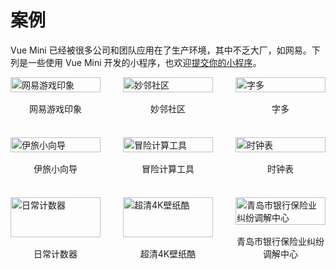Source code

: # 案例

Vue Mini 已经被很多公司和团队应用在了生产环境，其中不乏大厂，如网易。下列是一些使用 Vue Mini 开发的小程序，也欢迎[提交你的小程序](https://github.com/vue-mini/vue-mini/issues/59)。

<div class="cases">
  <div class="case">
    <img src="/cases/1.jpg" alt="网易游戏印象">
    <span>网易游戏印象</span>
  </div>
  <div class="case">
    <img src="/cases/2.jpg" alt="妙邻社区">
    <span>妙邻社区</span>
  </div>
  <div class="case">
    <img src="/cases/3.jpg" alt="字多">
    <span>字多</span>
  </div>
  <div class="case">
    <img src="/cases/4.jpg" alt="伊旅小向导">
    <span>伊旅小向导</span>
  </div>
  <div class="case">
    <img src="/cases/5.jpg" alt="冒险计算工具">
    <span>冒险计算工具</span>
  </div>
  <div class="case">
    <img src="/cases/6.jpg" alt="时钟表">
    <span>时钟表</span>
  </div>
  <div class="case">
    <img src="/cases/7.jpg" alt="日常计数器">
    <span>日常计数器</span>
  </div>
  <div class="case">
    <img src="/cases/8.jpg" alt="超清4K壁纸酷">
    <span>超清4K壁纸酷</span>
  </div>
  <div class="case">
    <img src="/cases/9.jpg" alt="青岛市银行保险业纠纷调解中心">
    <span>青岛市银行保险业纠纷调解中心</span>
  </div>
</div>

<style>
.cases {
  display: grid;
  gap: 36px;
  grid-template-columns: repeat(3, minmax(0, 1fr));
}

.case {
  display: flex;
  flex-direction: column;
  align-items: center;
}

.case img {
  margin-bottom: 16px;
  width: 100%;
}

.case span {
  text-align: center;
}

@media (max-width: 420px) {
  .cases {
    gap: 24px;
    grid-template-columns: repeat(2, minmax(0, 1fr));
  }
}
</style>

======

**BRIEF:**
For this exercise, return the material word for word and drop each image.

**SOLUTION TO THIS PROBLEM:**
Source code

: # 案例

Vue Mini 已经被很多公司和团队应用在了生产环境，其中不乏大厂，如网易。下列是一些使用 Vue Mini 开发的小程序，也欢迎[提交你的小程序](https://github.com/vue-mini/vue-mini/issues/59)。

<div class="cases">
  <div class="case">
    <img src="/cases/1.jpg" alt="网易游戏印象">
    <span>网易游戏印象</span>
  </div>
  <div class="case">
    <img src="/cases/2.jpg" alt="妙邻社区">
    <span>妙邻社区</span>
  </div>
  <div class="case">
    <img src="/cases/3.jpg" alt="字多">
    <span>字多</span>
  </div>
  <div class="case">
    <img src="/cases/4.jpg" alt="伊旅小向导">
    <span>伊旅小向导</span>
  </div>
  <div class="case">
    <img src="/cases/5.jpg" alt="冒险计算工具">
    <span>冒险计算工具</span>
  </div>
  <div class="case">
    <img src="/cases/6.jpg" alt="时钟表">
    <span>时钟表</span>
  </div>
  <div class="case">
    <img src="/cases/7.jpg" alt="日常计数器">
    <span>日常计数器</span>
  </div>
  <div class="case">
    <img src="/cases/8.jpg" alt="超清4K壁纸酷">
    <span>超清4K壁纸酷</span>
  </div>
  <div class="case">
    <img src="/cases/9.jpg" alt="青岛市银行保险业纠纷调解中心">
    <span>青岛市银行保险业纠纷调解中心</span>
  </div>
</div>

<style>
.cases {
  display: grid;
  gap: 36px;
  grid-template-columns: repeat(3, minmax(0, 1fr));
}

.case {
  display: flex;
  flex-direction: column;
  align-items: center;
}

.case img {
  margin-bottom: 16px;
  width: 100%;
}

.case span {
  text-align: center;
}

@media (max-width: 420px) {
  .cases {
    gap: 24px;
    grid-template-columns: repeat(2, minmax(0, 1fr));
  }
}
</style>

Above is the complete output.